◆ Task to carry out
Please count the lines in these records that contain "KeepAlive" and give only that count.

◆ Records to process
************

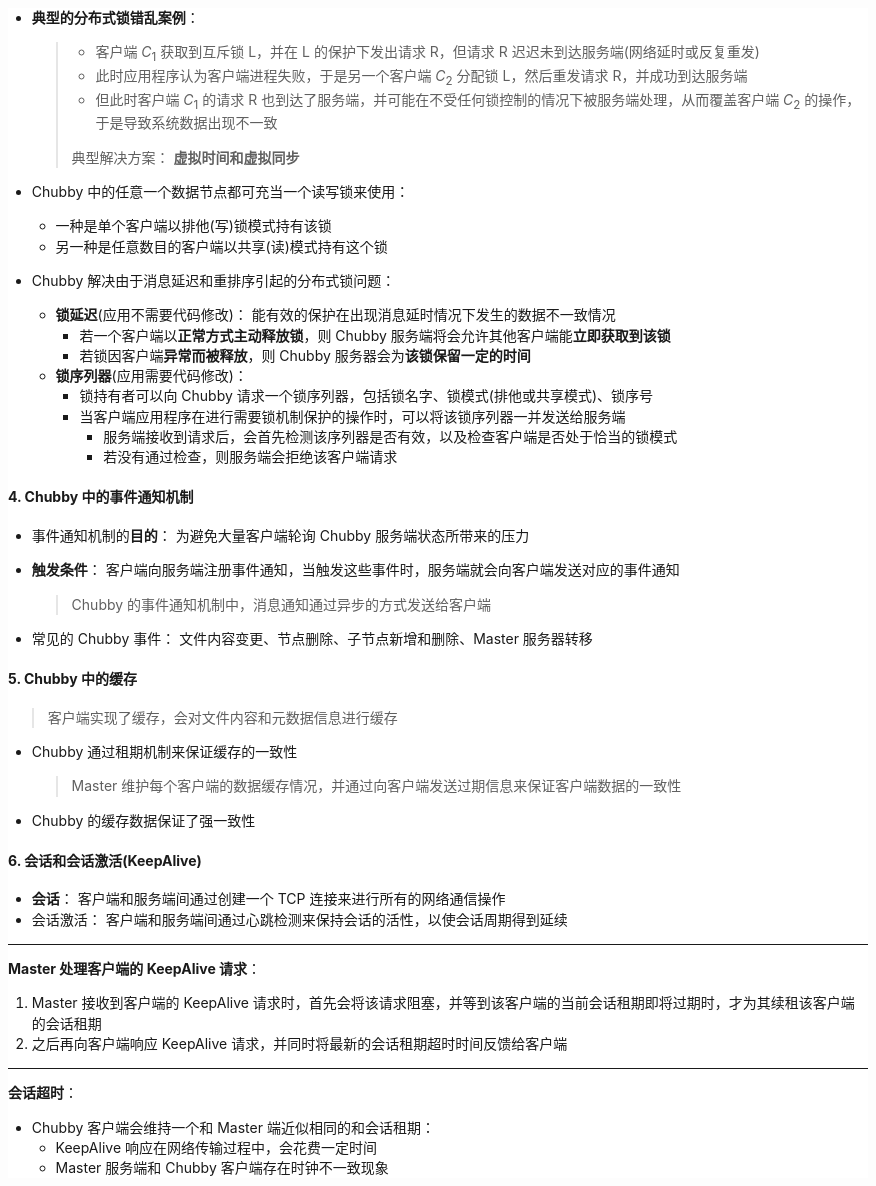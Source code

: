 - **典型的分布式锁错乱案例**： 

  > - 客户端 $C_1$ 获取到互斥锁 L，并在 L 的保护下发出请求 R，但请求 R 迟迟未到达服务端(网络延时或反复重发)
  > - 此时应用程序认为客户端进程失败，于是另一个客户端 $C_2$ 分配锁 L，然后重发请求 R，并成功到达服务端
  > - 但此时客户端 $C_1$ 的请求 R 也到达了服务端，并可能在不受任何锁控制的情况下被服务端处理，从而覆盖客户端 $C_2$ 的操作，于是导致系统数据出现不一致
  >
  > 典型解决方案： **虚拟时间和虚拟同步**

- Chubby 中的任意一个数据节点都可充当一个读写锁来使用：
  - 一种是单个客户端以排他(写)锁模式持有该锁
  - 另一种是任意数目的客户端以共享(读)模式持有这个锁

- Chubby 解决由于消息延迟和重排序引起的分布式锁问题：
  - **锁延迟**(应用不需要代码修改)： 能有效的保护在出现消息延时情况下发生的数据不一致情况
    - 若一个客户端以**正常方式主动释放锁**，则 Chubby 服务端将会允许其他客户端能**立即获取到该锁**
    - 若锁因客户端**异常而被释放**，则 Chubby 服务器会为**该锁保留一定的时间**
  - **锁序列器**(应用需要代码修改)： 
    - 锁持有者可以向 Chubby 请求一个锁序列器，包括锁名字、锁模式(排他或共享模式)、锁序号
    - 当客户端应用程序在进行需要锁机制保护的操作时，可以将该锁序列器一并发送给服务端
      - 服务端接收到请求后，会首先检测该序列器是否有效，以及检查客户端是否处于恰当的锁模式
      - 若没有通过检查，则服务端会拒绝该客户端请求

#### 4. Chubby 中的事件通知机制

- 事件通知机制的**目的**： 为避免大量客户端轮询 Chubby 服务端状态所带来的压力

- **触发条件**： 客户端向服务端注册事件通知，当触发这些事件时，服务端就会向客户端发送对应的事件通知

  > Chubby 的事件通知机制中，消息通知通过异步的方式发送给客户端

- 常见的 Chubby 事件： 文件内容变更、节点删除、子节点新增和删除、Master 服务器转移

#### 5. Chubby 中的缓存 

> 客户端实现了缓存，会对文件内容和元数据信息进行缓存

- Chubby 通过租期机制来保证缓存的一致性

  > Master 维护每个客户端的数据缓存情况，并通过向客户端发送过期信息来保证客户端数据的一致性

- Chubby 的缓存数据保证了强一致性

#### 6. 会话和会话激活(KeepAlive)

- **会话**： 客户端和服务端间通过创建一个 TCP 连接来进行所有的网络通信操作
- 会话激活： 客户端和服务端间通过心跳检测来保持会话的活性，以使会话周期得到延续

---

**Master 处理客户端的 KeepAlive 请求**： 

1. Master 接收到客户端的 KeepAlive 请求时，首先会将该请求阻塞，并等到该客户端的当前会话租期即将过期时，才为其续租该客户端的会话租期
2. 之后再向客户端响应 KeepAlive 请求，并同时将最新的会话租期超时时间反馈给客户端

---

**会话超时**： 

- Chubby 客户端会维持一个和 Master 端近似相同的和会话租期：
  - KeepAlive 响应在网络传输过程中，会花费一定时间
  - Master 服务端和 Chubby 客户端存在时钟不一致现象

************

◆ Final answer
5